There are three writing Sitwells: Edith, Sacheverell and Osbert; and the best of them is Edith. She is a poet (she hates to be called a poetess) and a good one, possibly a great one. Three English universities have dubbed her Doctor, her sovereign has made her a Dame Grand Cross of the Order of the British Empire, her poetry readings in the U.S. are well attended, and Hollywood has hired her to write the film script for her own book on Queen Elizabeth I. Now published for the first time in the U.S. are her Collected Poems (Vanguard; $6.50). They make an impressive and haunting volume. To Dame Edith, her success is gratifying, especially when she recalls her father's pleasantry on reading her first poems: "Edith will commit suicide when she finds out she cannot write poetry."

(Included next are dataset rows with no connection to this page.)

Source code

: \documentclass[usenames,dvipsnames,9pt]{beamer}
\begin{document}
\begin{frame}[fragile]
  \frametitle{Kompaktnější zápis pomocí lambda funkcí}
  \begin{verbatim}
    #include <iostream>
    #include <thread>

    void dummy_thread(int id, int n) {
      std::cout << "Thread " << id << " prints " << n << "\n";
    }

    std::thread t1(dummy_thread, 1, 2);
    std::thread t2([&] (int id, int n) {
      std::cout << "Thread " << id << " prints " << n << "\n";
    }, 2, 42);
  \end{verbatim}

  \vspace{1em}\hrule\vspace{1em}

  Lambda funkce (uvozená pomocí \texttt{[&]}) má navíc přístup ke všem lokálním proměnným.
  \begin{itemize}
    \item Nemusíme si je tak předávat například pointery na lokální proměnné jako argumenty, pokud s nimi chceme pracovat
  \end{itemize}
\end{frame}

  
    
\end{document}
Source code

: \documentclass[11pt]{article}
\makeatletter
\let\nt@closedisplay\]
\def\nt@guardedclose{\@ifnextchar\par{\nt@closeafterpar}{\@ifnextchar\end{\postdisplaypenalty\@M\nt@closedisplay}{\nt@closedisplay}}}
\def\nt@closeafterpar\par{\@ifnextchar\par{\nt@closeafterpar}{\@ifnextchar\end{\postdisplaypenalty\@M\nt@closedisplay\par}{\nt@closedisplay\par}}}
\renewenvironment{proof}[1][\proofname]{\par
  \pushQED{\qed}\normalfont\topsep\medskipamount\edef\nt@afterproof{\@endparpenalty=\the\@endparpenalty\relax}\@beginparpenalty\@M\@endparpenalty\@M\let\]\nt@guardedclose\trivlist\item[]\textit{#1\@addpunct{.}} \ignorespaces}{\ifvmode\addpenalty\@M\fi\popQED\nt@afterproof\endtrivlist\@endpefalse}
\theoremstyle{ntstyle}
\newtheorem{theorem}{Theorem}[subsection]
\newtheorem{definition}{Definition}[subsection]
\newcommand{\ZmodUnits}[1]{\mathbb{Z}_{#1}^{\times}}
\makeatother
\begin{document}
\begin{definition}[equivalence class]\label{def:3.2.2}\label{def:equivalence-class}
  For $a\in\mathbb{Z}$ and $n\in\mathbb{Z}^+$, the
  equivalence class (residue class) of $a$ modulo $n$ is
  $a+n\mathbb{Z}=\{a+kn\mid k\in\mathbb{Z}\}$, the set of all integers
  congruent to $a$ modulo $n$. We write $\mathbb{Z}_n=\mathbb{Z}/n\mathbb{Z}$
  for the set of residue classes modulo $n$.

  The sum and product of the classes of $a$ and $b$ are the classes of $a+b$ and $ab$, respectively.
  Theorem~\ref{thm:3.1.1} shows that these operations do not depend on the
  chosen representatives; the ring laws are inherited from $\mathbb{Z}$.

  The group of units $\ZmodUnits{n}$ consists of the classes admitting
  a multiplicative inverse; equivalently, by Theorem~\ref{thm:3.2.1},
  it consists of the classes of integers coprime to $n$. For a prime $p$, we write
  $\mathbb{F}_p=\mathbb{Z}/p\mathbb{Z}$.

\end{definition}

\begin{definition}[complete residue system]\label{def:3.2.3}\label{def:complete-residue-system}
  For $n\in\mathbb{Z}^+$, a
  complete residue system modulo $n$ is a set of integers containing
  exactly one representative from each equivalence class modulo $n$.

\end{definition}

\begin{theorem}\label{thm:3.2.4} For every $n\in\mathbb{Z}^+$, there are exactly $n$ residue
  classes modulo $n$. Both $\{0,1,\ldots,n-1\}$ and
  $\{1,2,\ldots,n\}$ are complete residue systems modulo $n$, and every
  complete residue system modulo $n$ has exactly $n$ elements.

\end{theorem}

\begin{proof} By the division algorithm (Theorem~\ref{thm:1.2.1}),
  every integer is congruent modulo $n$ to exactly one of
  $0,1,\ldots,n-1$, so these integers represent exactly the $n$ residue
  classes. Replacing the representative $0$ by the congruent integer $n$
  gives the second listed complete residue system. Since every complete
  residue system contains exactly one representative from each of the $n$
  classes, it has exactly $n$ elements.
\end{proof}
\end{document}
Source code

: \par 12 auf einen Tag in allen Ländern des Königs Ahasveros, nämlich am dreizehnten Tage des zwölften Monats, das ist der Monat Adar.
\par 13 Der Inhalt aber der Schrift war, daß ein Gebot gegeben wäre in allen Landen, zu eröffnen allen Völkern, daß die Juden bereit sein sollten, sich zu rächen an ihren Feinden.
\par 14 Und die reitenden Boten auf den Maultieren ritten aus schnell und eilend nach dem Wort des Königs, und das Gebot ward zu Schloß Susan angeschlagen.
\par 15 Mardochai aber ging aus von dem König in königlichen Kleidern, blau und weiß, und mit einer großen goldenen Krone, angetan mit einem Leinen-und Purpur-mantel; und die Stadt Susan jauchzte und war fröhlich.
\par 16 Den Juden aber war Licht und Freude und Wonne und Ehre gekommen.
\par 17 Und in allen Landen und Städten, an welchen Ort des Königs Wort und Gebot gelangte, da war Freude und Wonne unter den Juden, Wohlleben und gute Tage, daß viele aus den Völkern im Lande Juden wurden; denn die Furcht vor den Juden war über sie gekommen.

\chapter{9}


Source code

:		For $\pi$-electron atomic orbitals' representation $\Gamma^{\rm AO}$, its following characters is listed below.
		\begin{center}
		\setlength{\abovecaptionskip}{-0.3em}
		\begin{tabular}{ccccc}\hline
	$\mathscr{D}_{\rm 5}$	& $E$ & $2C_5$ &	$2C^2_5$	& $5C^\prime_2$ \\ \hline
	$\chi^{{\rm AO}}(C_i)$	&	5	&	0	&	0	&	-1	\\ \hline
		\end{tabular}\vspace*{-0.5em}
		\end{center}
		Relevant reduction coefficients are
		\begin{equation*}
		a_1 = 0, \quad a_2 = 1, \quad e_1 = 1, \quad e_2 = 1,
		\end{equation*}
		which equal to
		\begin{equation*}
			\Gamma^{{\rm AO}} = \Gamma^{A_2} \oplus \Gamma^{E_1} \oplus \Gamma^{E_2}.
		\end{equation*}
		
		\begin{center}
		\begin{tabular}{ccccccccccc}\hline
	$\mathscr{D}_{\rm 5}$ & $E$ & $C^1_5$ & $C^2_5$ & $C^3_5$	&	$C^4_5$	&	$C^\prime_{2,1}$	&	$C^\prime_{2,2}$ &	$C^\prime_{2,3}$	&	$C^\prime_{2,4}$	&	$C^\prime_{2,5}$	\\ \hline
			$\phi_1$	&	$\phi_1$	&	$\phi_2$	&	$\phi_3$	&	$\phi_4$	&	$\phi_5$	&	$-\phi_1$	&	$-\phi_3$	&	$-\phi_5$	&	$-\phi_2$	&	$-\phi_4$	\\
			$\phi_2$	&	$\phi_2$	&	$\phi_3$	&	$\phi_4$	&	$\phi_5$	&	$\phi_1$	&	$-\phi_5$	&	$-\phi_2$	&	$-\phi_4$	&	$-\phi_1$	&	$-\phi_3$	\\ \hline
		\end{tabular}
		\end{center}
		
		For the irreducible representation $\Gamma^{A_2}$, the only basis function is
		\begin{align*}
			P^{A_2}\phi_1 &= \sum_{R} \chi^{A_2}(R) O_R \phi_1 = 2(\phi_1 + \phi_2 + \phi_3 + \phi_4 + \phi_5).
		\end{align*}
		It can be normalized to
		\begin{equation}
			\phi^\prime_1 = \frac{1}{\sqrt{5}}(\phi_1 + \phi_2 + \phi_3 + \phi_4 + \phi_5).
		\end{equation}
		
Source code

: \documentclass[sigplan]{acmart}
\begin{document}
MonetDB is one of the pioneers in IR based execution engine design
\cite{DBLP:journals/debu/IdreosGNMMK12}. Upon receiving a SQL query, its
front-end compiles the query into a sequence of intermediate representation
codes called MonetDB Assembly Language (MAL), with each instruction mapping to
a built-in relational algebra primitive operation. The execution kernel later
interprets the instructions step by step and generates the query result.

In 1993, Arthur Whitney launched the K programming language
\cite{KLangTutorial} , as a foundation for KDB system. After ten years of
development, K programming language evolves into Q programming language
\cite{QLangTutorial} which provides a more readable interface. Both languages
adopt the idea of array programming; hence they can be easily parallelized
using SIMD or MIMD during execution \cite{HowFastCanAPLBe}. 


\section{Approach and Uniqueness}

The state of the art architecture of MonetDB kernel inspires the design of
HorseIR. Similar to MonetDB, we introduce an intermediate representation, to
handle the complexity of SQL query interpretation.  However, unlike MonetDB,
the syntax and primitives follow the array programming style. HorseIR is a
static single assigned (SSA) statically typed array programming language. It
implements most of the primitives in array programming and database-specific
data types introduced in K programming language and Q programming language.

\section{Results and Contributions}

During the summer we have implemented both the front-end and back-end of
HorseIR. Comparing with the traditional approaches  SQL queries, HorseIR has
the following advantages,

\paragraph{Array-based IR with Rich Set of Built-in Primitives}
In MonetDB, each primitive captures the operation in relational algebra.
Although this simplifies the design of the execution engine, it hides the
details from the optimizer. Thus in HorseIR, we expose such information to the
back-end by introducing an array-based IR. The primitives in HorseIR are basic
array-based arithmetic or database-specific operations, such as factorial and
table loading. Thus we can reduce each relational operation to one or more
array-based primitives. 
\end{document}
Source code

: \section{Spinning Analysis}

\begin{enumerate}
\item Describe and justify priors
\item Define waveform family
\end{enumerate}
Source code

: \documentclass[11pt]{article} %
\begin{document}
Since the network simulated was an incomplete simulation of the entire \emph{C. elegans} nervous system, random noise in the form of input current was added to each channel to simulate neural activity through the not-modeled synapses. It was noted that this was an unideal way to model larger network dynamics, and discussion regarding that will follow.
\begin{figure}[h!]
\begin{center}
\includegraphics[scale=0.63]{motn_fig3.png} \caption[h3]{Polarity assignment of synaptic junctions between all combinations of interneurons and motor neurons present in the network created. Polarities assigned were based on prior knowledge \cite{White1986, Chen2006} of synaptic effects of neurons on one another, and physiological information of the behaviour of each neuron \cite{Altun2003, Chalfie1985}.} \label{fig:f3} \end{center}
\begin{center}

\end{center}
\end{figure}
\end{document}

Edith Sitwell dresses like a child's vision of a poet. At 67, she still wears the richly brocaded gowns that billow and sweep about her, the quartets of enormous rings, the turbans and the wimples that give her the look of a fictional heroine lately escaped from a 16th century castle. She likes to dwell on the resemblance between her thin, aristocratic features and those of Elizabeth I. Before Edith's portrait in London's Tate Gallery, an American exclaimed: "Lord, she's Gothic, Gothic enough to hang bells in!"
When Dame Edith half sings her short, glittering lines, intones her long, prayer-like ones, many a listener feels the shivers induced by the delivery of the great actresses. Now that Dylan Thomas is gone, hers is the" most startling sight-and-sound presence in English or U.S. poetry.
Edith & the Peacock. Great poets and happy childhoods rarely go together. Edith Sitwell's parents would have preferred a boy. Her father, Sir George, was offended by Edith's aquiline nose and got a doctor to try to change it "by iron and manacles." The attempt failed. Sir George also was cross when his daughter showed a distaste for lawn tennis, made her practice the cello, although she liked the piano. "I used to practice with tears pouring down my cheeks because the ¶string hurt my little finger so frightfully, and also because I was making such a horrible noise."
Even the servants disapproved of the lonely, awkward girl. Once when Edith was reading the Bible at family services, she happened to glance at the butler's solemn face and burst out giggling. "The butler rose and looked around at the maidservants, who all got to their feet and silently trooped out."
Edith was only five when she attempted to run away from home, but returned because she couldn't lace her boots. At Renishaw, the Sitwell country house in Derbyshire, the child's first friend was a peacock which used to wait for her each morning. "I would go to the garden and we would walk, you might say, arm in arm. When asked why I loved him so, I answered, 'Because he's beautiful, and be cause he wears a crown!' " That idyll ended when father Sitwell bought the peacock a wife. "From that moment the peacock neglected me. It was my first insight into the fickleness of living creatures."